Here are 3 disruptor brands who have successfully made radical transparency a founding principle of their business:

  • EverLane – An ethical fashion brand best known for pricing transparency. The brand shows itemised cost breakdown for all its products, from material to transport costs. Then, if supply chain costs go down, that reduction will be passed onto the consumer so they will always pay a fair price and never suffer traditional high retail mark-ups.
  • The Ordinary – A beauty brand best known for product transparency. The brand was founded to offer results-driven products with ingredients that are well known, well proven but at affordable prices. The brand’s founder claims “There is nothing ‘luxurious’ or ‘educated’ about overpaying for a commodity, no matter how effective that commodity is.” Its focus on affordable pricing also means it foregoes fancy packaging and marketing to drive financial wins for business and consumer.
  • ClearAid – A technology brand set-up to offer operational transparency for non-profit organisations, after a spate of scandals impacted public trust and reduced charitable giving. ClearAid has created a donation platform that uses a blockchain system to record and store donations made and has combined this technology with smart contracts that can result in refunds to donors if specific charity goals are not met.

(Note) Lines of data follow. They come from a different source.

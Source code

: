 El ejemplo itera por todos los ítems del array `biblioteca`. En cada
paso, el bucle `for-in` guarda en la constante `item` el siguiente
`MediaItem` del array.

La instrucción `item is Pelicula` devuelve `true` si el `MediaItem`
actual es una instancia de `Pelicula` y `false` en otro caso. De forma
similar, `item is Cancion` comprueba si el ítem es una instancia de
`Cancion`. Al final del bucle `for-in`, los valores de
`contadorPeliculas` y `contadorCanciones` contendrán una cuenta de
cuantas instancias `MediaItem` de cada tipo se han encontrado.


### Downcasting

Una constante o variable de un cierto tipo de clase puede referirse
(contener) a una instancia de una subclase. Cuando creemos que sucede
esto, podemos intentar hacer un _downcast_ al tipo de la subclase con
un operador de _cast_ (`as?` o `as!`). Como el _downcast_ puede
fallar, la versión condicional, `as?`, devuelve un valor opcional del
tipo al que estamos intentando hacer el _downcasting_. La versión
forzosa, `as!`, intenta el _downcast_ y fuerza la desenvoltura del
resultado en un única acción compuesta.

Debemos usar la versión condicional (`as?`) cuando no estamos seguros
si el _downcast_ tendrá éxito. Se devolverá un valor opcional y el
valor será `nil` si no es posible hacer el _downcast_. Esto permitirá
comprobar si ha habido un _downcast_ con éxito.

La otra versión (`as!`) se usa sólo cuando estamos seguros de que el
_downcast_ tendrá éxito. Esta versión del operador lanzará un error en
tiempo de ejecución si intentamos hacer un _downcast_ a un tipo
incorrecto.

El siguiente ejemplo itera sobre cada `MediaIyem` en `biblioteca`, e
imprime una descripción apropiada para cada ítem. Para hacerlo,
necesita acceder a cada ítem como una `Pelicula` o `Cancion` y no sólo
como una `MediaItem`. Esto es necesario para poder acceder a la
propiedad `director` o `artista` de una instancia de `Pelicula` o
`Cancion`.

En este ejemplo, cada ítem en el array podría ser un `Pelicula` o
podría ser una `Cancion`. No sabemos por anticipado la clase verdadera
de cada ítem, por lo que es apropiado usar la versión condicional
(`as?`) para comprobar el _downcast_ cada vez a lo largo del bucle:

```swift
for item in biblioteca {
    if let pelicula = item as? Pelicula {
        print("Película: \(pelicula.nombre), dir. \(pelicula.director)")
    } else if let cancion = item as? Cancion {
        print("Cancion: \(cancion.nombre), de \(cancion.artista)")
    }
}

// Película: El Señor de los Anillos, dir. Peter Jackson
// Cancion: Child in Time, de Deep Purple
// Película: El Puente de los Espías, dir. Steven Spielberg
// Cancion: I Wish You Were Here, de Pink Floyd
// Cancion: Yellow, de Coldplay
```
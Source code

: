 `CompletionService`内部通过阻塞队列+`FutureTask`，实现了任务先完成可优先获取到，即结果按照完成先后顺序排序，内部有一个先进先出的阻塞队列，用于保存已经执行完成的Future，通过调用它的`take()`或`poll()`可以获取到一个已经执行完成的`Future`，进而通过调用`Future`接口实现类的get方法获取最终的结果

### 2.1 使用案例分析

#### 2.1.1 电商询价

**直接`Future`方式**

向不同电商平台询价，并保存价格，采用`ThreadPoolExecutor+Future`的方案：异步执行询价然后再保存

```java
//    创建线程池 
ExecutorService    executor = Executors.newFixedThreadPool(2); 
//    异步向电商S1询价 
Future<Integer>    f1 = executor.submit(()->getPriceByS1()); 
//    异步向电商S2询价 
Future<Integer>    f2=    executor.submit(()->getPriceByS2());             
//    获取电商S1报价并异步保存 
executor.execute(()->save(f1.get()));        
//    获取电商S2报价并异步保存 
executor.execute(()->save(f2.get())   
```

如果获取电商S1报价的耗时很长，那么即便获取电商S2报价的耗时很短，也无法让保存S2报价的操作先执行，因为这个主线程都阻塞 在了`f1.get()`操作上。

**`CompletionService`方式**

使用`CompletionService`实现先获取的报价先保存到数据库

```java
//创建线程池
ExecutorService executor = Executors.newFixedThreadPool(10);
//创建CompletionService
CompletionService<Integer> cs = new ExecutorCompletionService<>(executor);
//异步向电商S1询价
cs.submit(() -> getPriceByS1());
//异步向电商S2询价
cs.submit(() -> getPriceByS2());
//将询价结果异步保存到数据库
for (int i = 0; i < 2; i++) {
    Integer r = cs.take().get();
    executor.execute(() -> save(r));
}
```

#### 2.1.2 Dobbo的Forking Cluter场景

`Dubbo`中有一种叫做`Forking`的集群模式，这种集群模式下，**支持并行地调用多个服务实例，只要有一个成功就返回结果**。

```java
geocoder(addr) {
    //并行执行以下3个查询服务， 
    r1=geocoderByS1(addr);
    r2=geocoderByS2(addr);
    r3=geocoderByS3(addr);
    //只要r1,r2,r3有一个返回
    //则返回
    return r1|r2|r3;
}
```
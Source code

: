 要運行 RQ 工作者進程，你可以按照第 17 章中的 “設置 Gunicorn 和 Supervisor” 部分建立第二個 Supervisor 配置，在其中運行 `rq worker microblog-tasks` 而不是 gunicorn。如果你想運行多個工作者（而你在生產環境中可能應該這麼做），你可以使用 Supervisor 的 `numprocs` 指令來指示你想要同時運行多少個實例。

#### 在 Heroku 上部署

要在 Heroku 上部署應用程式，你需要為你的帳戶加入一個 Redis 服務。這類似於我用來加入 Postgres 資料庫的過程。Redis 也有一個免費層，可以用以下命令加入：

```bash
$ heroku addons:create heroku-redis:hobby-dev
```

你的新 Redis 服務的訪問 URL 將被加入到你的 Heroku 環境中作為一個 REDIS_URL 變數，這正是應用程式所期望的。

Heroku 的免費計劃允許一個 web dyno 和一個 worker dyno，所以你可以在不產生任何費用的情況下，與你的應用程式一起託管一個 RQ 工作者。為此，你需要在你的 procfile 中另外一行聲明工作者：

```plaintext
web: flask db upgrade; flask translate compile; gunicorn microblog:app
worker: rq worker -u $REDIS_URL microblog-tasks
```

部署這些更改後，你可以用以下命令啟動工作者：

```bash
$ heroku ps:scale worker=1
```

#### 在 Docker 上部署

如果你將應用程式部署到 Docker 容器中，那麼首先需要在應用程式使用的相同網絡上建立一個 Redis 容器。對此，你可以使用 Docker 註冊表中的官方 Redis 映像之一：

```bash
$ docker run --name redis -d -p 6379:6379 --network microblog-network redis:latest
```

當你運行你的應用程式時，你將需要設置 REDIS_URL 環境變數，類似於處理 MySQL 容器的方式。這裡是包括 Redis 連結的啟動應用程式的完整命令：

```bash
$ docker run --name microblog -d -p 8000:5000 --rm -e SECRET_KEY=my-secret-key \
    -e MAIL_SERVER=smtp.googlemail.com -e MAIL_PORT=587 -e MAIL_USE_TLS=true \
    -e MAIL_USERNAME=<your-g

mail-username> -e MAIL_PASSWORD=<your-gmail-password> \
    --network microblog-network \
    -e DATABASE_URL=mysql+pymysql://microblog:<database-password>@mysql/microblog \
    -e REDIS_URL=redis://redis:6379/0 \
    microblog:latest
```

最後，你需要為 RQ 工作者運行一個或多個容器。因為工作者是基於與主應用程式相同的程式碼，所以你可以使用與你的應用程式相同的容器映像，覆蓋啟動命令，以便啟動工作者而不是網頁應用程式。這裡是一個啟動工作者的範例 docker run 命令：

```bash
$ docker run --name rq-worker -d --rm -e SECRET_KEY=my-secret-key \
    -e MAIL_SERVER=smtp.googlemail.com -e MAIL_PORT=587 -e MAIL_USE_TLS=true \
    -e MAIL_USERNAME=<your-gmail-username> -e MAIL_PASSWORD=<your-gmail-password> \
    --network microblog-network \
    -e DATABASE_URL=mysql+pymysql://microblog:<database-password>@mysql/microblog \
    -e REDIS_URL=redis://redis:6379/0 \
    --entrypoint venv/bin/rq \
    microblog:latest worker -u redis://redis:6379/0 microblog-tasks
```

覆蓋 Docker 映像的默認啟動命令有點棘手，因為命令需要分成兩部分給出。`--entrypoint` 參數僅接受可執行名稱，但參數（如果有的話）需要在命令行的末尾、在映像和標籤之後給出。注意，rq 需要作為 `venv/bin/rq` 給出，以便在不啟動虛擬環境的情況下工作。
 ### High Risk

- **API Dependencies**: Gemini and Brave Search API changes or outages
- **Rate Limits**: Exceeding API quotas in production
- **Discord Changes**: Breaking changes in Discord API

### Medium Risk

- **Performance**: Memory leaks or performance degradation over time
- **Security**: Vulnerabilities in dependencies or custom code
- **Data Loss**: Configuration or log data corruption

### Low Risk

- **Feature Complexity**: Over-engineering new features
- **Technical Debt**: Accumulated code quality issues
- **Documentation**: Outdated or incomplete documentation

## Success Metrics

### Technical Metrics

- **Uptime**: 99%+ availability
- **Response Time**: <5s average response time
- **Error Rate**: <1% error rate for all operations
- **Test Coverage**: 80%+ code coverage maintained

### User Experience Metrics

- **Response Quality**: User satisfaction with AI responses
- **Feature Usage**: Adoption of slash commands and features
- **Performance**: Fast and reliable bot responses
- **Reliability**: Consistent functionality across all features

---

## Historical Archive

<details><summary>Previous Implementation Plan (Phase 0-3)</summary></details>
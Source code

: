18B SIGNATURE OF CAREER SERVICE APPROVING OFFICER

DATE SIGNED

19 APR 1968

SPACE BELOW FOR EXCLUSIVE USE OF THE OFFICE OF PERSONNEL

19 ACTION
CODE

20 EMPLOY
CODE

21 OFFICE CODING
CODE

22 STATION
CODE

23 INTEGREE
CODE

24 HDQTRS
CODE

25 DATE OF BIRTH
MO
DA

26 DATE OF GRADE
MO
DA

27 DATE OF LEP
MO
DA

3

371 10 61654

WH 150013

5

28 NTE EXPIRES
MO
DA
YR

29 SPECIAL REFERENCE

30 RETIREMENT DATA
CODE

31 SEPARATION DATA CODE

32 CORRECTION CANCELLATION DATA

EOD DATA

Of course, becoming radically transparent, and changing business processes accordingly, is not something every brand can easily do; but treating consumers as business partners is. Some well-established brands have changed the consumer-brand dynamic with a new tone of voice that respects the opinions and intellect of its consumer to drive trust – we term this ‘radical honesty’.

  • Oasis - The drinks brand’s latest summer print campaign includes messages such as: “It’s Summer. You’re Thirsty. We’ve got sales targets” and “Just another poster trying to sell you something”. This approach strives to break through consumer cynicism with a tongue firmly implanted in the cheek - especially for the younger and often more sceptical audience the brand targets.
  • Facebook – Not an example of best practice but a word of warning on the difficulty of striking the right balance between openness and honesty. After the recent data scandal, Facebook is trying to regain the trust of its users by launching an advert that acknowledges its issues and promises to get back to what made it great. However, the brand has come under criticism for not fully admitting its mistakes in its advert, instead claiming ‘something happened’ – as if they had no control over having to “deal with span, clickbait, fake news and data misuse.”

Other big brands are trying to break down the walls between back and front of shop by making their supply chains more transparent. Adidas, Reebok and IKEA are amongst those leading the charge in showing their commitment to sustainable change. But whilst there has been a lot of progress towards brand transparency in this area, the emergence of new disrupter brands, such as EverLane, shows consumers that there is still a lot more that can be done.  

Looking into the future, consumers will only continue to push brands to do better business and build more honest relationships. How brands approach this challenge will require careful thinking, but whether a brand takes a radically honest or radically transparent approach to the consumer-brand relationship, the learning is ….to get deep trust, you need to give consumers the respect they deserve.